The Traveling Salesman Problem, AI, and the Beauty of Good Enough

The Traveling Salesman Problem, AI, and the Beauty of “Good Enough”

Every now and then, someone drops a classic computer-science brain-melter into casual conversation. At an Accenture seminar at which I spoke it was the Traveling Salesman Problem — TSP for short — and it reminded me why AI has become such a game-changer in a world full of problems that are, frankly, rude.

If you’ve never met TSP, it goes like this: Take a salesman. Give them a list of cities. Ask them to visit each city once and return home. Now find the shortest possible route.

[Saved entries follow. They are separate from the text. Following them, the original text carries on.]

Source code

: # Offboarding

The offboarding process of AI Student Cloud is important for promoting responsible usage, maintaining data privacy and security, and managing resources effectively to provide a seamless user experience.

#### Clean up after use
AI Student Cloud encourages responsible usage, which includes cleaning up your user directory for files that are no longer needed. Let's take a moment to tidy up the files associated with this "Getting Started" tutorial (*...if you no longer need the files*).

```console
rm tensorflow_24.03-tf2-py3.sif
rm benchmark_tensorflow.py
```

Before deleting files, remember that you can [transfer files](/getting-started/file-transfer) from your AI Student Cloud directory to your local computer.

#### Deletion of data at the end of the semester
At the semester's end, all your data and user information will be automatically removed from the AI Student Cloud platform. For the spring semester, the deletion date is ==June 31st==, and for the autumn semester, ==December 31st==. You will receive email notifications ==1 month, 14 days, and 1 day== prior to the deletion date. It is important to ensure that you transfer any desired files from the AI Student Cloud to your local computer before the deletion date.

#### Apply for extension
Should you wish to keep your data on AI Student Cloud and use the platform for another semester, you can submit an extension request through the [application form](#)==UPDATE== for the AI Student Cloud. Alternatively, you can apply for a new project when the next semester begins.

It sounds innocent, like a warm-up exercise in a discrete math class but it is what computer scientists call NP-hard. As you add more cities, the number of possible routes balloons faster than my heart rate when I forget to push code before a merge. It’s one of those problems where the math shrugs and says, “nah, you’re on your own.”

My old boss, Avery More took me to the woodshed about an algorithm to find the optimal way to put little boxes into a big box. I was trying to be exact, to find the perfect solution. Avery was looking for good enough so we could get back to business. AI would have been perfect (had it been invented yet). But I learned that “good enough” is often the best solution.

TSP is the poster child for “nigh-impossible to solve perfectly, but super important to solve practically.” And that is exactly where modern AI struts in like it owns the place.

The Myth of AI Precision

People sometimes assume AI is a precision machine — a kind of digital watchmaker with infinite patience. But that’s not its superpower. AI doesn’t specialize in exactness. AI specializes in practicality and pragmatism.

And nowhere does that shine brighter than on problems like TSP.

A traditional algorithm attempts to compute the best route — the mathematically optimal one — and ends up running until the heat death of the universe. Meanwhile an AI model takes one look and says, “Oh yeah, I’ve seen this vibe before,” and coughs up a route that’s maybe 1% off the perfect path… in under a second.

Is it perfect? No.

Is it wildly useful? Absolutely.

It’s the same energy as asking a teenager how to get somewhere: You won’t get the precise elevation changes or the exact projected traffic congestion curve, but you’ll get a route that works — probably with coffee stop suggestions.

Why “Good Enough” Wins in the Real World

Delivery trucks do not care about mathematical optimality. Drones don’t run a proof before they drop off packages. Warehouse robots aren’t out there doing combinatorial contortions.

They need fast, reliable answers that work in practice, not in theory.

This is where AI feels almost tailor-made:

In other words: AI solves “impossible” problems not by being smarter, but by being pragmatic.

That’s the secret sauce.

AI as the Partner, Not the Perfectionist

TSP is just one example, but it represents an entire category of “problems humans can describe in a sentence but computers can’t solve without weeping.” And AI has turned these from academic curiosities into everyday tooling.

Not because it gives perfect outcomes — but because it gives useful outcomes, fast, and with a dash of creativity that classical algorithms just don’t have in their DNA.

AI is less like a calculator and more like a savvy coworker who always knows a workaround. It says, “Look, perfection is cute, but do you want a result today or nah?”

The Real Lesson

When people ask what makes AI so powerful, I always come back to this: AI changes the game not by guaranteeing the right answer, but by providing the right kind of answer — the practical kind.

The kind you can actually use.

We don’t live in a world that rewards mathematical purity. We live in a world that rewards movement — packages delivered, code shipped, robots humming, things happening.

TSP reminds us that some problems are too big to solve perfectly… and AI reminds us that they don’t need to be perfect to be solved well.